- _WORK TASK_
Reproduce exactly the line that includes "4. **Scale:** Add" and all lines after it, ending with the last line of the data.

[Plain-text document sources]
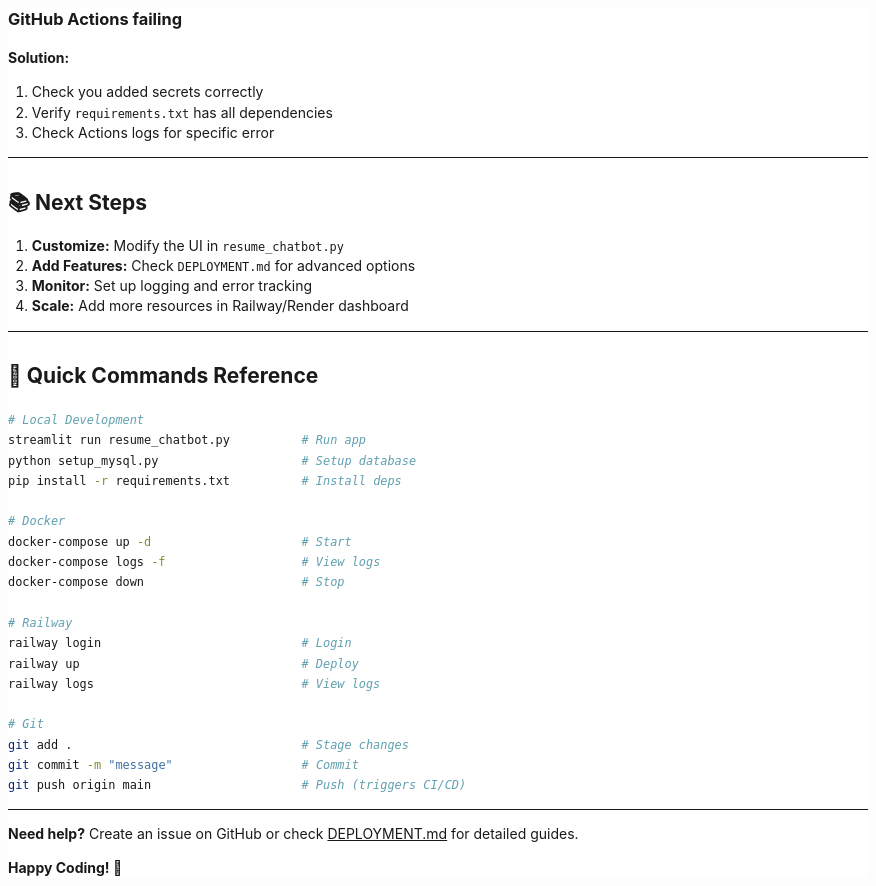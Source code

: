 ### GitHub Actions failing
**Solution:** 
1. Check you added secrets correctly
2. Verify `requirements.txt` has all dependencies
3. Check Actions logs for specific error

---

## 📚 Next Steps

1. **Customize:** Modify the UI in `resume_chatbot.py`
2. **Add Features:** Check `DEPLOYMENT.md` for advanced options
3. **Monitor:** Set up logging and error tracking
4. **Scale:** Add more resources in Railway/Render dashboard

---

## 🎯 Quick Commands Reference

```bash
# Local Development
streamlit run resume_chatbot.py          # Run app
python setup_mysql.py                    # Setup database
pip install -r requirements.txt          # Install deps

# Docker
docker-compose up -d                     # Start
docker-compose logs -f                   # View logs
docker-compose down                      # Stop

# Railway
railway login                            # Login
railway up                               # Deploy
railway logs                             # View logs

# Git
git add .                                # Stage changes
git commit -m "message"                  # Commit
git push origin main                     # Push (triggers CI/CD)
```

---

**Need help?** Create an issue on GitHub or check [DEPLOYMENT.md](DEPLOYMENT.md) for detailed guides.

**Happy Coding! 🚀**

- _SOLVED PROBLEM_
4. **Scale:** Add more resources in Railway/Render dashboard

---

## 🎯 Quick Commands Reference

```bash
# Local Development
streamlit run resume_chatbot.py          # Run app
python setup_mysql.py                    # Setup database
pip install -r requirements.txt          # Install deps

# Docker
docker-compose up -d                     # Start
docker-compose logs -f                   # View logs
docker-compose down                      # Stop

# Railway
railway login                            # Login
railway up                               # Deploy
railway logs                             # View logs

# Git
git add .                                # Stage changes
git commit -m "message"                  # Commit
git push origin main                     # Push (triggers CI/CD)
```

---

**Need help?** Create an issue on GitHub or check [DEPLOYMENT.md](DEPLOYMENT.md) for detailed guides.

**Happy Coding! 🚀**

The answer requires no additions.